(Source texts of formatted documents)
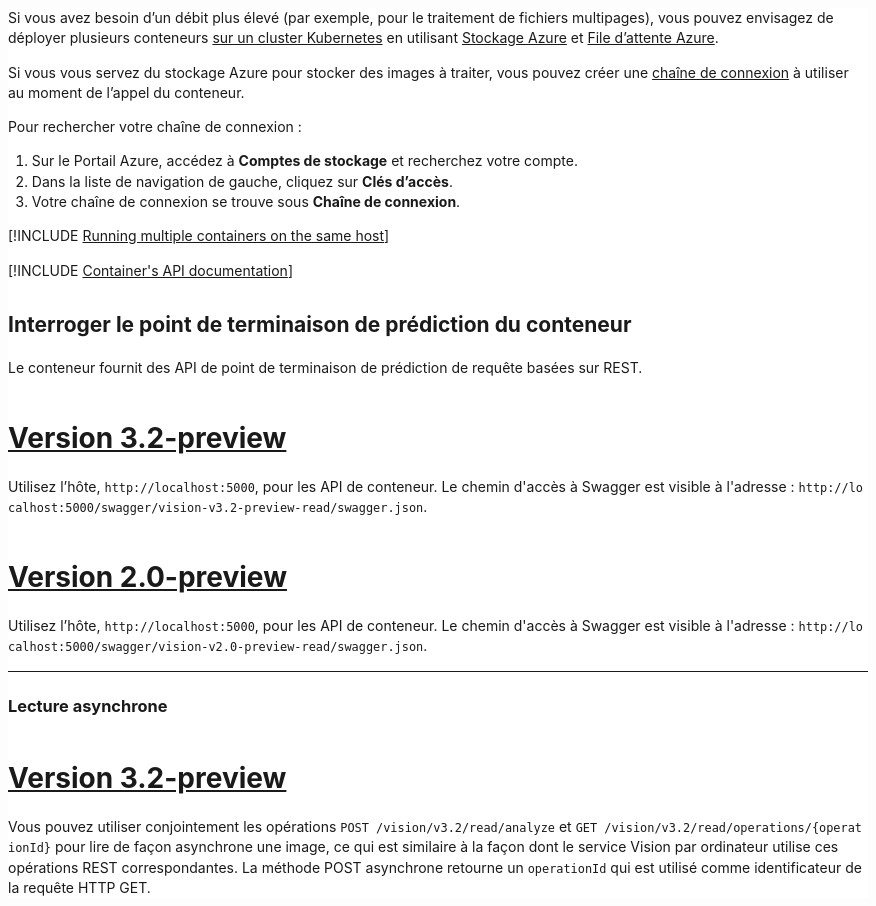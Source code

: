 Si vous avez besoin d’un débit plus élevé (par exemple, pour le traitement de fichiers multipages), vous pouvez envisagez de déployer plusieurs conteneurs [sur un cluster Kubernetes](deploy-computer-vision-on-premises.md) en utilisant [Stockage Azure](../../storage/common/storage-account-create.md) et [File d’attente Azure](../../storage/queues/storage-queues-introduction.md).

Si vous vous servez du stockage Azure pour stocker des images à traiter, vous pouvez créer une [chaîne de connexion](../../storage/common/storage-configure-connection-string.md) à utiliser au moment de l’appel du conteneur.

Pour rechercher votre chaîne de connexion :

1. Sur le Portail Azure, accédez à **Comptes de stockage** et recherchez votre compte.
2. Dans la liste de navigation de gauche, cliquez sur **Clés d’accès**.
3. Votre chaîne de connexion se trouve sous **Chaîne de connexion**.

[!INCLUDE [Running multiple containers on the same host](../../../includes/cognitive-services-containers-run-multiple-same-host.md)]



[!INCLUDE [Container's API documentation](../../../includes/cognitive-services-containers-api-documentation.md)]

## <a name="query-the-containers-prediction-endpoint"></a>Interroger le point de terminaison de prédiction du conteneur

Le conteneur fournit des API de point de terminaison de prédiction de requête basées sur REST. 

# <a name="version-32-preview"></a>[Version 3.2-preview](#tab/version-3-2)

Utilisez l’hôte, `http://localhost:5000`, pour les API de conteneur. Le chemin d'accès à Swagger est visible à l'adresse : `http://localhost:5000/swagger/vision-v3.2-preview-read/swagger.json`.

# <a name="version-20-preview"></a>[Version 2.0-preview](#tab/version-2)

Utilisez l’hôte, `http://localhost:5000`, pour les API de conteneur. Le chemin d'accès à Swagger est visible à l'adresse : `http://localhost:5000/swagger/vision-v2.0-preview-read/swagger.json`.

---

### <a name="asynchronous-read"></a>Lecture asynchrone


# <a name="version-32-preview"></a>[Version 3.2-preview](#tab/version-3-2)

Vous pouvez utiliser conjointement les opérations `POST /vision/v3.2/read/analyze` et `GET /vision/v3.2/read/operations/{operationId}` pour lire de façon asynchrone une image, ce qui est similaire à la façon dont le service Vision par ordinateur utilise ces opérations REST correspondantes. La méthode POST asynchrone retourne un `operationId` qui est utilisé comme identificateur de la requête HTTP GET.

EXERCISE DETAILS
With images excluded, write the records above out again exactly.

ANSWER TO THIS EXERCISE
Source code

: Si vous avez besoin d’un débit plus élevé (par exemple, pour le traitement de fichiers multipages), vous pouvez envisagez de déployer plusieurs conteneurs [sur un cluster Kubernetes](deploy-computer-vision-on-premises.md) en utilisant [Stockage Azure](../../storage/common/storage-account-create.md) et [File d’attente Azure](../../storage/queues/storage-queues-introduction.md).

Si vous vous servez du stockage Azure pour stocker des images à traiter, vous pouvez créer une [chaîne de connexion](../../storage/common/storage-configure-connection-string.md) à utiliser au moment de l’appel du conteneur.

Pour rechercher votre chaîne de connexion :

1. Sur le Portail Azure, accédez à **Comptes de stockage** et recherchez votre compte.
2. Dans la liste de navigation de gauche, cliquez sur **Clés d’accès**.
3. Votre chaîne de connexion se trouve sous **Chaîne de connexion**.

[!INCLUDE [Running multiple containers on the same host](../../../includes/cognitive-services-containers-run-multiple-same-host.md)]



[!INCLUDE [Container's API documentation](../../../includes/cognitive-services-containers-api-documentation.md)]

## <a name="query-the-containers-prediction-endpoint"></a>Interroger le point de terminaison de prédiction du conteneur

Le conteneur fournit des API de point de terminaison de prédiction de requête basées sur REST. 

# <a name="version-32-preview"></a>[Version 3.2-preview](#tab/version-3-2)

Utilisez l’hôte, `http://localhost:5000`, pour les API de conteneur. Le chemin d'accès à Swagger est visible à l'adresse : `http://localhost:5000/swagger/vision-v3.2-preview-read/swagger.json`.

# <a name="version-20-preview"></a>[Version 2.0-preview](#tab/version-2)

Utilisez l’hôte, `http://localhost:5000`, pour les API de conteneur. Le chemin d'accès à Swagger est visible à l'adresse : `http://localhost:5000/swagger/vision-v2.0-preview-read/swagger.json`.

---

### <a name="asynchronous-read"></a>Lecture asynchrone


# <a name="version-32-preview"></a>[Version 3.2-preview](#tab/version-3-2)

Vous pouvez utiliser conjointement les opérations `POST /vision/v3.2/read/analyze` et `GET /vision/v3.2/read/operations/{operationId}` pour lire de façon asynchrone une image, ce qui est similaire à la façon dont le service Vision par ordinateur utilise ces opérations REST correspondantes. La méthode POST asynchrone retourne un `operationId` qui est utilisé comme identificateur de la requête HTTP GET.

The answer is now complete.